Of course Dave said, "You're the only one I know that fits that description. Was that you?"

I had been caught by, of all people, Paul Harvey. Yes, it was I, and my wife is still angry that incompetent individuals got sewage everywhere. Notice that I said "incompetent individuals." I did not use the term "plumbing contractors."

Now, for the rest of the story. I was in a meeting when my wife called my cell phone and was very frantic. Of course, being a typical husband, I thought it was something minor. I went running back to the room just the same, assuming it was nothing. As I got off the elevator, I could smell the sewage in the air. As I got closer, there were towels on the floor and the door to my room was wide open.

As I entered, the walls were black, the ceiling was black, and the carpet was still covered in, well you know. My toiletry kit was coated with a nice layer of black sewage. And since the door to the closet was slightly open, everything within range was covered.

My wife was alone in the room, furious. No one else from the hotel was anywhere to be found.

How Can This Happen?

It all started when I took a shower the first day. The water filled the tub about 2 inches deep before I finished. It then took another 45 minutes to completely drain. So, it was down to the front desk asking that the drain be cleared. After all, we are at a plumbing engineering convention. The next morning, the same thing.

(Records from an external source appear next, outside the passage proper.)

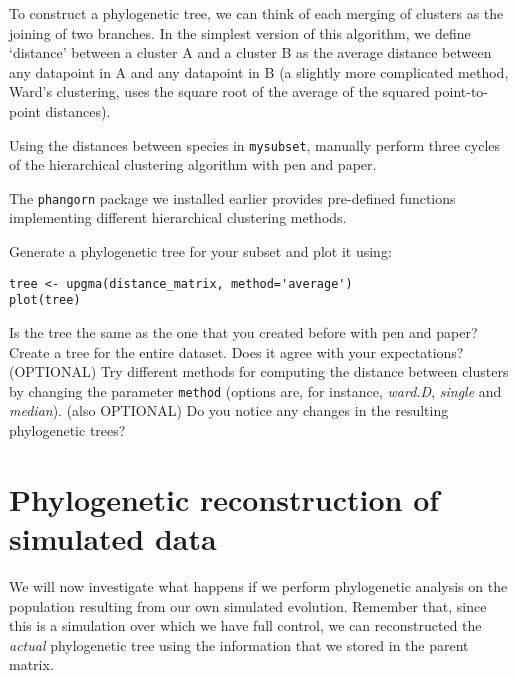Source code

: \documentclass[a4paper, 9pt]{article}
\begin{document}
To construct a phylogenetic tree, we can think of each merging of
clusters as the joining of two branches. In the simplest version of this
algorithm, we define `distance' between a cluster A and a cluster B as
the average distance between any datapoint in A and any datapoint in B
(a slightly more complicated method, Ward's clustering, uses the square
root of the average of the squared point-to-point distances).

\begin{exercise}
    \askstar Using the distances between species in \texttt{mysubset}, manually perform three cycles of the hierarchical clustering algorithm with pen and paper.
\end{exercise}

The \texttt{phangorn} package we installed earlier provides pre-defined
functions implementing different hierarchical clustering methods.

\begin{exercise}
    \action Generate a phylogenetic tree for your subset and plot it using:\begin{lstlisting}
tree <- upgma(distance_matrix, method='average')
plot(tree)\end{lstlisting}
Is the tree the same as the one that you created before with pen and paper?
\action Create a tree for the entire dataset. Does it agree with your expectations?
\action (OPTIONAL) Try different methods for computing the distance between clusters by changing the parameter \texttt{method} (options are, for instance, \textit{ward.D}, \textit{single} and \textit{median}). \ask (also OPTIONAL) Do you notice any changes in the resulting phylogenetic trees?
\end{exercise}

\section{Phylogenetic reconstruction of simulated
data}\label{phylogenetic-reconstruction-of-simulated-data}

We will now investigate what happens if we perform phylogenetic analysis
on the population resulting from our own simulated evolution. Remember
that, since this is a simulation over which we have full control, we can
reconstructed the \emph{actual} phylogenetic tree using the information
that we stored in the parent matrix.
\end{document}
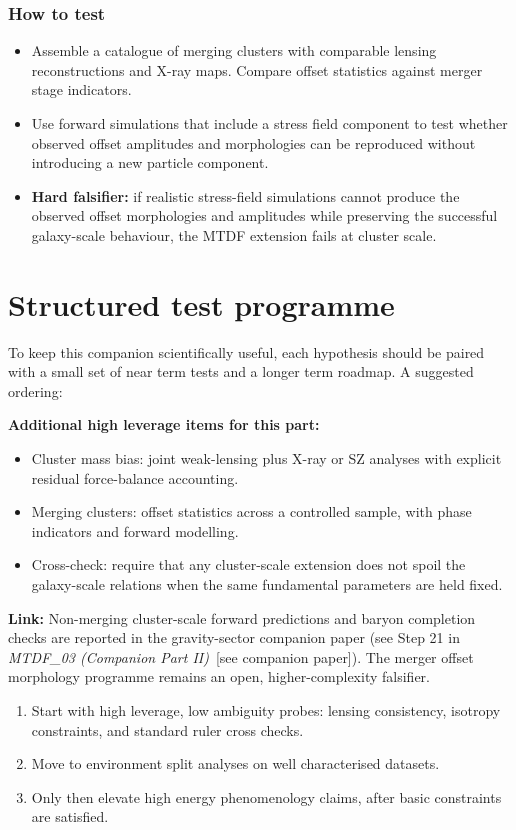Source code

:\documentclass[11pt,a4paper]{article}
\begin{document}
\subsubsection{How to test}
\begin{itemize}
  \item Assemble a catalogue of merging clusters with comparable lensing reconstructions and X-ray maps. Compare offset statistics against merger stage indicators.
  \item Use forward simulations that include a stress field component to test whether observed offset amplitudes and morphologies can be reproduced without introducing a new particle component.
  \item \textbf{Hard falsifier:} if realistic stress-field simulations cannot produce the observed offset morphologies and amplitudes while preserving the successful galaxy-scale behaviour, the MTDF extension fails at cluster scale.
\end{itemize}

\section{Structured test programme}
\label{sec:tests}
To keep this companion scientifically useful, each hypothesis should be paired with a small set of near term tests and a longer term roadmap. A suggested ordering:

\textbf{Additional high leverage items for this part:}

\begin{itemize}
  \item Cluster mass bias: joint weak-lensing plus X-ray or SZ analyses with explicit residual force-balance accounting.
  \item Merging clusters: offset statistics across a controlled sample, with phase indicators and forward modelling.
  \item Cross-check: require that any cluster-scale extension does not spoil the galaxy-scale relations when the same fundamental parameters are held fixed.
\end{itemize}

\textbf{Link:} Non-merging cluster-scale forward predictions and baryon completion checks are reported in the gravity-sector companion paper (see Step 21 in \textit{MTDF\_\allowbreak{}03 (Companion Part II)}~[see companion paper]). The merger offset morphology programme remains an open, higher-complexity falsifier.

\begin{enumerate}
  \item Start with high leverage, low ambiguity probes: lensing consistency, isotropy constraints, and standard ruler cross checks.
  \item Move to environment split analyses on well characterised datasets.
  \item Only then elevate high energy phenomenology claims, after basic constraints are satisfied.
\end{enumerate}
\end{document}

OK, what's going on? What happened to the word "service"? Another complaint was lodged.

Finally, on the third day, the drain did not work at all. Now, I demanded service. No more fooling around with the staff behind the desk, let me talk to someone who knows something. Finally, an assurance that I would have my room serviced that day. And service they gave me.

The hotel maintenance department just happens to own a pressure router. Seems they could not figure out how to do it through the drain on the bathtub. So, one of the maintenance people had the brilliant idea of blowing a little pressure through the lavatory drain.

I know, you can see this one coming. Aren't all of the drains interconnected? Hence, add a little high pressure to the line, and it comes out at the point of least resistance. Not only does it come out, but all the good stuff in the line comes out with it.

So, in reality, the toilet did not really explode. But the funny thing is, the cause of exploding toilets was what caused this toilet to spit everything back. It was high-pressure air. Whether it is high-pressure air in the water line, or high-pressure air in the drain, it sure can play havoc with a toilet or, if you prefer, a water closet.

In a way, this wonderful experience helped to prove one point I am always making, "Don't use high pressure to clean a drain line. If you do, you are asking for disaster." Well, I was right, but the disaster was to my room.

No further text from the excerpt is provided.